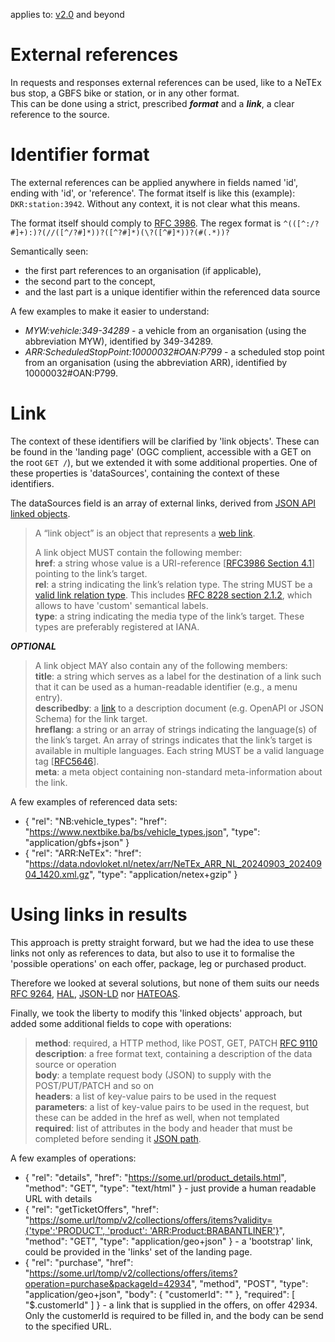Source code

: applies to: [v2.0](v2.0.md) and beyond

# External references
In requests and responses external references can be used, like to a NeTEx bus stop, a GBFS bike or station, or in any other format.  
This can be done using a strict, prescribed _**format**_ and a _**link**_, a clear reference to the source.

# Identifier format
The external references can be applied anywhere in fields named 'id', ending with 'id', or 'reference'. The format itself is like this (example):
`DKR:station:3942`. Without any context, it is not clear what this means.  

The format itself should comply to [RFC 3986](https://datatracker.ietf.org/doc/html/rfc3986). The regex format is `^(([^:/?#]+):)?(//([^/?#]*))?([^?#]*)(\?([^#]*))?(#(.*))?`

Semantically seen: 
- the first part references to an organisation (if applicable),
- the second part to the concept,
- and the last part is a unique identifier within the referenced data source

A few examples to make it easier to understand:
- _MYW:vehicle:349-34289_ - a vehicle from an organisation (using the abbreviation MYW), identified by 349-34289.
- _ARR:ScheduledStopPoint:10000032#OAN:P799_ - a scheduled stop point from an organisation (using the abbreviation ARR), identified by 10000032#OAN:P799.

# Link
The context of these identifiers will be clarified by 'link objects'. These can be found in the 'landing page' (OGC complient, accessible with a GET on the root `GET /`), but we extended it with some additional properties. One of these properties is 'dataSources', containing the context of these identifiers.
 
The dataSources field is an array of external links, derived from [JSON API linked objects](https://jsonapi.org/format/#auto-id--link-objects). 

> A “link object” is an object that represents a [web link](https://tools.ietf.org/html/rfc8288).  
>
> A link object MUST contain the following member:  
> **href**: a string whose value is a URI-reference [[RFC3986 Section 4.1](https://tools.ietf.org/html/rfc3986#section-4.1)] pointing to the link’s target.   
> **rel**: a string indicating the link’s relation type. The string MUST be a [valid link relation type](https://tools.ietf.org/html/rfc8288#section-2.1). This includes [RFC 8228 section 2.1.2](https://httpwg.org/specs/rfc8288.html#rfc.section.2.1.2), which allows to have 'custom' semantical labels.    
> **type**: a string indicating the media type of the link’s target. These types are preferably registered at IANA.  

_**OPTIONAL**_
> A link object MAY also contain any of the following members:  
>   **title**: a string which serves as a label for the destination of a link such that it can be used as a human-readable identifier (e.g., a menu entry).  
>   **describedby**: a [link](https://jsonapi.org/format/#document-links-link) to a description document (e.g. OpenAPI or JSON Schema) for the link target.  
>   **hreflang**: a string or an array of strings indicating the language(s) of the link’s target. An array of strings indicates that the link’s target is available in multiple languages. Each string MUST be a valid language tag [[RFC5646](https://tools.ietf.org/html/rfc5646)].  
>   **meta**: a meta object containing non-standard meta-information about the link.

A few examples of referenced data sets:
- { "rel": "NB:vehicle_types": "href": "https://www.nextbike.ba/bs/vehicle_types.json", "type": "application/gbfs+json" }
- { "rel": "ARR:NeTEx": "href": "https://data.ndovloket.nl/netex/arr/NeTEx_ARR_NL_20240903_20240904_1420.xml.gz", "type": "application/netex+gzip" }

# Using links in results
This approach is pretty straight forward, but we had the idea to use these links not only as references to data, but also to use it to formalise the 'possible operations' on each offer, package, leg or purchased product.

Therefore we looked at several solutions, but none of them suits our needs [RFC 9264](https://www.rfc-editor.org/rfc/rfc9264), [HAL](https://datatracker.ietf.org/doc/html/draft-kelly-json-hal-00), [JSON-LD](https://www.w3.org/TR/json-ld11/) nor [HATEOAS](https://en.wikipedia.org/wiki/HATEOAS).

Finally, we took the liberty to modify this 'linked objects' approach, but added some additional fields to cope with operations:
> **method**: required, a HTTP method, like POST, GET, PATCH [RFC 9110](https://www.rfc-editor.org/rfc/rfc9110.html#name-method-definitions)   
> **description**: a free format text, containing a description of the data source or operation  
> **body**: a template request body (JSON) to supply with the POST/PUT/PATCH and so on  
> **headers**: a list of key-value pairs to be used in the request  
> **parameters**: a list of key-value pairs to be used in the request, but these can be added in the href as well, when not templated  
> **required**: list of attributes in the body and header that must be completed before sending it [JSON path](https://en.wikipedia.org/wiki/JSONPath).

A few examples of operations:  
- { "rel": "details", "href": "https://some.url/product_details.html", "method": "GET", "type": "text/html" } - just provide a human readable URL with details
- { "rel": "getTicketOffers", "href": "[https://some.url/tomp/v2/collections/offers/items?validity={'type':'PRODUCT', 'product': 'ARR:Product:BRABANTLINER'}](https://test.html)", "method": "GET", "type": "application/geo+json" } - a 'bootstrap' link, could be provided in the 'links' set of the landing page.
- { "rel": "purchase", "href": "https://some.url/tomp/v2/collections/offers/items?operation=purchase&packageId=42934", "method", "POST", "type": "application/geo+json", "body": { "customerId": "" }, "required": [ "$.customerId" ] } - a link that is supplied in the offers, on offer 42934. Only the customerId is required to be filled in, and the body can be send to the specified URL.

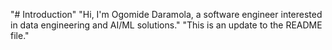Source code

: "# Introduction" 
"Hi, I'm Ogomide Daramola, a software engineer interested in data engineering and AI/ML solutions." 
"This is an update to the README file." 

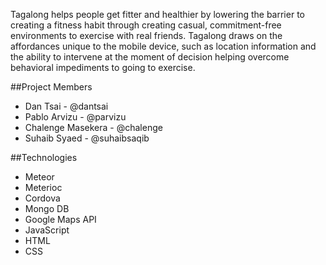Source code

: Tagalong helps people get fitter and healthier by lowering the barrier to creating a fitness habit through creating casual, commitment-free environments to exercise with real friends. Tagalong draws on the affordances unique to the mobile device, such as location information and the ability to intervene at the moment of decision helping overcome behavioral impediments to going to exercise.


##Project Members
* Dan Tsai - @dantsai
* Pablo Arvizu - @parvizu
* Chalenge Masekera - @chalenge
* Suhaib Syaed - @suhaibsaqib

##Technologies
* Meteor
* Meterioc
* Cordova
* Mongo DB
* Google Maps API
* JavaScript
* HTML
* CSS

┄┄┄┄┄┄┄┄┄┄┄┄┄┄┄┄┄┄┄┄

**WORK TO BE COMPLETED:** Take every entry above and transcribe it exactly, with no pictures in the copy.

**TASK RESULT:**
Source code

: applies to: [v2.0](v2.0.md) and beyond

# External references
In requests and responses external references can be used, like to a NeTEx bus stop, a GBFS bike or station, or in any other format.  
This can be done using a strict, prescribed _**format**_ and a _**link**_, a clear reference to the source.

# Identifier format
The external references can be applied anywhere in fields named 'id', ending with 'id', or 'reference'. The format itself is like this (example):
`DKR:station:3942`. Without any context, it is not clear what this means.  

The format itself should comply to [RFC 3986](https://datatracker.ietf.org/doc/html/rfc3986). The regex format is `^(([^:/?#]+):)?(//([^/?#]*))?([^?#]*)(\?([^#]*))?(#(.*))?`

Semantically seen: 
- the first part references to an organisation (if applicable),
- the second part to the concept,
- and the last part is a unique identifier within the referenced data source

A few examples to make it easier to understand:
- _MYW:vehicle:349-34289_ - a vehicle from an organisation (using the abbreviation MYW), identified by 349-34289.
- _ARR:ScheduledStopPoint:10000032#OAN:P799_ - a scheduled stop point from an organisation (using the abbreviation ARR), identified by 10000032#OAN:P799.

# Link
The context of these identifiers will be clarified by 'link objects'. These can be found in the 'landing page' (OGC complient, accessible with a GET on the root `GET /`), but we extended it with some additional properties. One of these properties is 'dataSources', containing the context of these identifiers.
 
The dataSources field is an array of external links, derived from [JSON API linked objects](https://jsonapi.org/format/#auto-id--link-objects). 

> A “link object” is an object that represents a [web link](https://tools.ietf.org/html/rfc8288).  
>
> A link object MUST contain the following member:  
> **href**: a string whose value is a URI-reference [[RFC3986 Section 4.1](https://tools.ietf.org/html/rfc3986#section-4.1)] pointing to the link’s target.   
> **rel**: a string indicating the link’s relation type. The string MUST be a [valid link relation type](https://tools.ietf.org/html/rfc8288#section-2.1). This includes [RFC 8228 section 2.1.2](https://httpwg.org/specs/rfc8288.html#rfc.section.2.1.2), which allows to have 'custom' semantical labels.    
> **type**: a string indicating the media type of the link’s target. These types are preferably registered at IANA.  

_**OPTIONAL**_
> A link object MAY also contain any of the following members:  
>   **title**: a string which serves as a label for the destination of a link such that it can be used as a human-readable identifier (e.g., a menu entry).  
>   **describedby**: a [link](https://jsonapi.org/format/#document-links-link) to a description document (e.g. OpenAPI or JSON Schema) for the link target.  
>   **hreflang**: a string or an array of strings indicating the language(s) of the link’s target. An array of strings indicates that the link’s target is available in multiple languages. Each string MUST be a valid language tag [[RFC5646](https://tools.ietf.org/html/rfc5646)].  
>   **meta**: a meta object containing non-standard meta-information about the link.

A few examples of referenced data sets:
- { "rel": "NB:vehicle_types": "href": "https://www.nextbike.ba/bs/vehicle_types.json", "type": "application/gbfs+json" }
- { "rel": "ARR:NeTEx": "href": "https://data.ndovloket.nl/netex/arr/NeTEx_ARR_NL_20240903_20240904_1420.xml.gz", "type": "application/netex+gzip" }

# Using links in results
This approach is pretty straight forward, but we had the idea to use these links not only as references to data, but also to use it to formalise the 'possible operations' on each offer, package, leg or purchased product.

Therefore we looked at several solutions, but none of them suits our needs [RFC 9264](https://www.rfc-editor.org/rfc/rfc9264), [HAL](https://datatracker.ietf.org/doc/html/draft-kelly-json-hal-00), [JSON-LD](https://www.w3.org/TR/json-ld11/) nor [HATEOAS](https://en.wikipedia.org/wiki/HATEOAS).

Finally, we took the liberty to modify this 'linked objects' approach, but added some additional fields to cope with operations:
> **method**: required, a HTTP method, like POST, GET, PATCH [RFC 9110](https://www.rfc-editor.org/rfc/rfc9110.html#name-method-definitions)   
> **description**: a free format text, containing a description of the data source or operation  
> **body**: a template request body (JSON) to supply with the POST/PUT/PATCH and so on  
> **headers**: a list of key-value pairs to be used in the request  
> **parameters**: a list of key-value pairs to be used in the request, but these can be added in the href as well, when not templated  
> **required**: list of attributes in the body and header that must be completed before sending it [JSON path](https://en.wikipedia.org/wiki/JSONPath).

A few examples of operations:  
- { "rel": "details", "href": "https://some.url/product_details.html", "method": "GET", "type": "text/html" } - just provide a human readable URL with details
- { "rel": "getTicketOffers", "href": "[https://some.url/tomp/v2/collections/offers/items?validity={'type':'PRODUCT', 'product': 'ARR:Product:BRABANTLINER'}](https://test.html)", "method": "GET", "type": "application/geo+json" } - a 'bootstrap' link, could be provided in the 'links' set of the landing page.
- { "rel": "purchase", "href": "https://some.url/tomp/v2/collections/offers/items?operation=purchase&packageId=42934", "method", "POST", "type": "application/geo+json", "body": { "customerId": "" }, "required": [ "$.customerId" ] } - a link that is supplied in the offers, on offer 42934. Only the customerId is required to be filled in, and the body can be send to the specified URL.

Source code

: "# Introduction" 
"Hi, I'm Ogomide Daramola, a software engineer interested in data engineering and AI/ML solutions." 
"This is an update to the README file." 

Source code

: Tagalong helps people get fitter and healthier by lowering the barrier to creating a fitness habit through creating casual, commitment-free environments to exercise with real friends. Tagalong draws on the affordances unique to the mobile device, such as location information and the ability to intervene at the moment of decision helping overcome behavioral impediments to going to exercise.


##Project Members
* Dan Tsai - @dantsai
* Pablo Arvizu - @parvizu
* Chalenge Masekera - @chalenge
* Suhaib Syaed - @suhaibsaqib

##Technologies
* Meteor
* Meterioc
* Cordova
* Mongo DB
* Google Maps API
* JavaScript
* HTML
* CSS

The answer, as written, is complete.